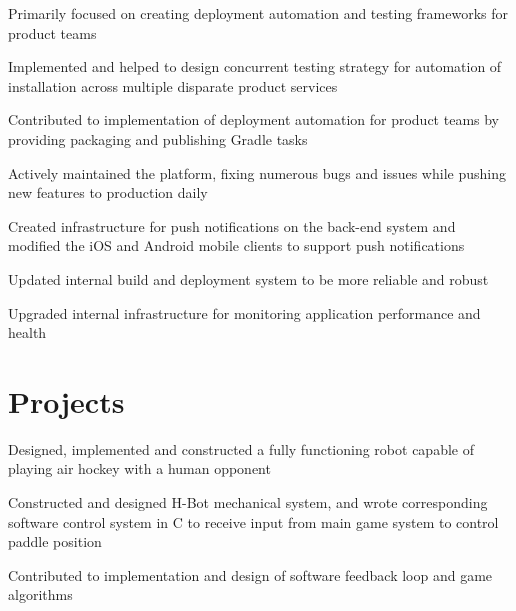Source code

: \documentclass[letterpaper]{deedy-resume} %
\begin{document}
\begin{minipage}[t]{0.66\textwidth}
\begin{tightitemize}
\item Primarily focused on creating deployment automation and testing frameworks for product teams
\item Implemented and helped to design concurrent testing strategy for automation of installation across multiple disparate product services
\item Contributed to implementation of deployment automation for product teams by providing packaging and publishing Gradle tasks
\end{tightitemize}

\sectionspace %



\begin{tightitemize}
\item Actively maintained the platform, fixing numerous bugs and issues while pushing new features to production daily
\item Created infrastructure for push notifications on the back-end system and modified the iOS and Android mobile clients to support push notifications
\item Updated internal build and deployment system to be more reliable and robust
\item Upgraded internal infrastructure for monitoring application performance and health
\end{tightitemize}



\section{Projects}

\begin{tightitemize}
\item Designed, implemented and constructed a fully functioning robot capable of playing air hockey with a human opponent
\item Constructed and designed H-Bot mechanical system, and wrote corresponding software control system in C to receive input from main game system to control paddle position
\item Contributed to implementation and design of software feedback loop and game algorithms
\end{tightitemize}


\end{minipage}
\end{document}

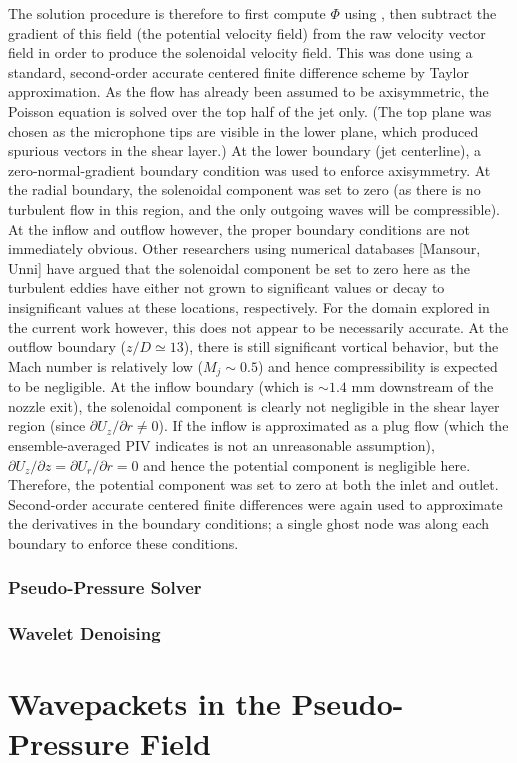 The solution procedure is therefore to first compute $\Phi$ using , then subtract the gradient of this field (the potential velocity field) from the raw velocity vector field in order to produce the solenoidal velocity field. 
This was done using a standard, second-order accurate centered finite difference scheme by Taylor approximation.
As the flow has already been assumed to be axisymmetric, the Poisson equation is solved over the top half of the jet only.
(The top plane was chosen as the microphone tips are visible in the lower plane, which produced spurious vectors in the shear layer.)
At the lower boundary (jet centerline), a zero-normal-gradient boundary condition was used to enforce axisymmetry.
At the radial boundary, the solenoidal component was set to zero (as there is no turbulent flow in this region, and the only outgoing waves will be compressible).
At the inflow and outflow however, the proper boundary conditions are not immediately obvious.
Other researchers using numerical databases [Mansour, Unni] have argued that the solenoidal component be set to zero here as the turbulent eddies have either not grown to significant values or decay to insignificant values at these locations, respectively.
For the domain explored in the current work however, this does not appear to be necessarily accurate.
At the outflow boundary ($z/D \simeq 13$), there is still significant vortical behavior, but the Mach number is relatively low ($M_j \sim 0.5$) and hence compressibility is expected to be negligible.
At the inflow boundary (which is $\sim1.4$ mm downstream of the nozzle exit), the solenoidal component is clearly not negligible in the shear layer region (since $\partial U_z / \partial r \neq 0$).
If the inflow is approximated as a plug flow (which the ensemble-averaged PIV indicates is not an unreasonable assumption), $\partial U_z / \partial z = \partial U_r / \partial r = 0$ and hence the potential component is negligible here.
Therefore, the potential component was set to zero at both the inlet and outlet.
Second-order accurate centered finite differences were again used to approximate the derivatives in the boundary conditions; a single ghost node was along each boundary to enforce these conditions.
\subsubsection{Pseudo-Pressure Solver}
\subsubsection{Wavelet Denoising}
\section{Wavepackets in the Pseudo-Pressure Field}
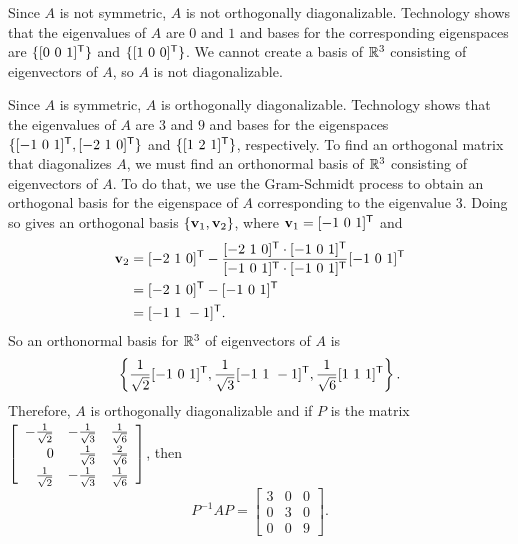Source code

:\begin{example}
	\item  Since $A$ is not symmetric, $A$ is not orthogonally diagonalizable. Technology shows that the eigenvalues of $A$ are $0$ and $1$ and bases for the corresponding eigenspaces are $\{[0 \ 0 \ 1]^{\mathsf{T}}\}$ and $\{ [1 \ 0\ 0]^{\mathsf{T}} \}$. We cannot create a basis of $\mathbb{R}^3$ consisting of eigenvectors of $A$, so $A$ is not diagonalizable. 

	\item  Since $A$ is symmetric, $A$ is orthogonally diagonalizable. Technology shows that the eigenvalues of $A$ are $3$ and $9$ and bases for the eigenspaces $\{[-1 \ 0 \ 1]^{\tr}, [-2 \ 1 \ 0]^{\tr}\}$ and $\{ [1 \ 2 \ 1]^{\mathsf{T}} \}$, respectively. To find an orthogonal matrix that diagonalizes $A$, we must find an orthonormal basis of $\mathbb{R}^3$ consisting of eigenvectors of $A$. To do that, we use the Gram-Schmidt process to obtain an orthogonal basis for the eigenspace of $A$ corresponding to the eigenvalue $3$. Doing so gives an orthogonal basis $\{\mathbf{v}_1, \mathbf{v}_2\}$, where $\vv_1 = [-1 \ 0 \ 1]^{\tr}$ and 
\begin{align*}
\vv_2 &=  [-2 \ 1 \ 0]^{\tr} - \frac{ [-2 \ 1 \ 0]^{\tr} \cdot [-1 \ 0 \ 1]^{\tr}}{[-1 \ 0 \ 1]^{\tr} \cdot [-1 \ 0 \ 1]^{\tr}} [-1 \ 0 \ 1]^{\tr} \\
	&=  [-2 \ 1 \ 0]^{\tr} - [-1 \ 0 \ 1]^{\tr} \\
	&= [ -1 \ 1 \ -1]^{\tr}.
\end{align*}
So an orthonormal basis for $\mathbb{R}^3$ of eigenvectors of $A$ is 
\[\left\{\frac{1}{\sqrt{2}} [-1 \ 0 \ 1]^{\tr}, \frac{1}{\sqrt{3}}[ -1 \ 1 \ -1]^{\tr}, \frac{1}{\sqrt{6}}[1 \ 1 \ 1]^{\tr} \right\}.\] 
Therefore, $A$ is orthogonally diagonalizable and if $P$ is the matrix $\left[{\renewcommand{\arraystretch}{1.2} \begin{array}{rrc} -\frac{1}{\sqrt{2}}&-\frac{1}{\sqrt{3}}&\frac{1}{\sqrt{6}}\\0&\frac{1}{\sqrt{3}}&\frac{2}{\sqrt{6}}\\\frac{1}{\sqrt{2}}&-\frac{1}{\sqrt{3}}&\frac{1}{\sqrt{6}} \end{array}} \right]$, then 
\[P^{-1}AP = \left[ \begin{array}{ccc} 3&0&0\\0&3&0\\0&0&9 \end{array} \right].\] 

	\ea


\end{example}

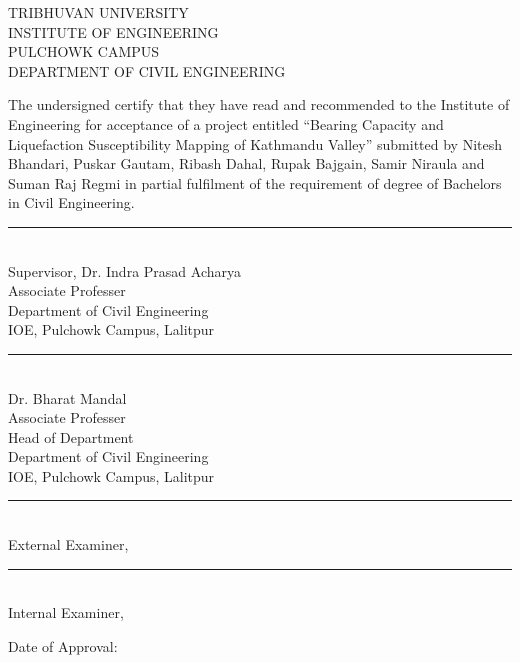 \begin{titlepage}
\begin{center}
	\large 
	TRIBHUVAN UNIVERSITY\\
	INSTITUTE OF ENGINEERING\\
	PULCHOWK CAMPUS\\
	DEPARTMENT OF CIVIL ENGINEERING
\end{center}
\vfill
The undersigned certify that they have read and recommended to the Institute of Engineering for acceptance of a project entitled “Bearing Capacity and Liquefaction Susceptibility Mapping of Kathmandu Valley” submitted by Nitesh Bhandari, Puskar Gautam, Ribash Dahal, Rupak Bajgain, Samir Niraula and Suman Raj Regmi in partial fulfilment of the requirement of degree of Bachelors in Civil Engineering.
\vfill

\begin{minipage}[t]{0.48\linewidth}
\rule{0.7\textwidth}{0.4pt}\\
Supervisor, Dr. Indra Prasad Acharya\\
Associate Professer\\
Department of Civil Engineering\\
IOE, Pulchowk Campus, Lalitpur
\end{minipage}%
\begin{minipage}[t]{0.48\linewidth}
\rule{0.7\textwidth}{0.4pt}\\
Dr. Bharat Mandal\\
Associate Professer\\
Head of Department\\
Department of Civil Engineering\\
IOE, Pulchowk Campus, Lalitpur
\end{minipage}

\vfill
\begin{minipage}[t]{0.48\linewidth}
\rule{0.7\textwidth}{0.4pt}\\
External Examiner,
\end{minipage}%
\begin{minipage}[t]{0.48\linewidth}
\rule{0.7\textwidth}{0.4pt}\\
Internal Examiner,
\end{minipage}

\vfill

Date of Approval:
\end{titlepage}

★ ★ ★

A single figure is the whole answer: the number of lines in the listing that contain the word "only".

2